**DIRECTIONS:**
Reproduce the entries in full and exactly. Pictures stay out.
------------------------------------------------
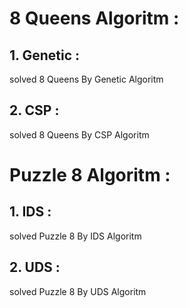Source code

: # 8 Queens Algoritm :

## 1. Genetic :

solved 8 Queens  By Genetic Algoritm

## 2. CSP :

solved 8 Queens  By CSP Algoritm

# Puzzle 8 Algoritm :

## 1. IDS :

solved Puzzle 8  By IDS Algoritm

## 2. UDS :

solved Puzzle 8  By UDS Algoritm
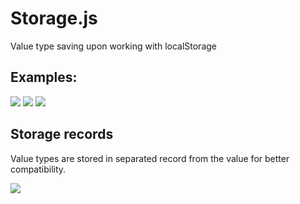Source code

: Storage.js
==========

Value type saving upon working with localStorage

## Examples:
![](https://raw.github.com/tsvetomir-nikolov/Storage.js/master/resources/Number.PNG)
![](https://raw.github.com/tsvetomir-nikolov/Storage.js/master/resources/Bool.PNG)
![](https://raw.github.com/tsvetomir-nikolov/Storage.js/master/resources/Object.PNG)

## Storage records

Value types are stored in separated record from the value for better compatibility.

![](https://raw.github.com/tsvetomir-nikolov/Storage.js/master/resources/Records.PNG)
------------------------------------------------
**ANSWER BOX:**
Source code

: # 8 Queens Algoritm :

## 1. Genetic :

solved 8 Queens  By Genetic Algoritm

## 2. CSP :

solved 8 Queens  By CSP Algoritm

# Puzzle 8 Algoritm :

## 1. IDS :

solved Puzzle 8  By IDS Algoritm

## 2. UDS :

solved Puzzle 8  By UDS Algoritm
Source code

: Storage.js
==========

Value type saving upon working with localStorage

## Examples:
![](https://raw.github.com/tsvetomir-nikolov/Storage.js/master/resources/Number.PNG)
![](https://raw.github.com/tsvetomir-nikolov/Storage.js/master/resources/Bool.PNG)
![](https://raw.github.com/tsvetomir-nikolov/Storage.js/master/resources/Object.PNG)

## Storage records

Value types are stored in separated record from the value for better compatibility.

![](https://raw.github.com/tsvetomir-nikolov/Storage.js/master/resources/Records.PNG)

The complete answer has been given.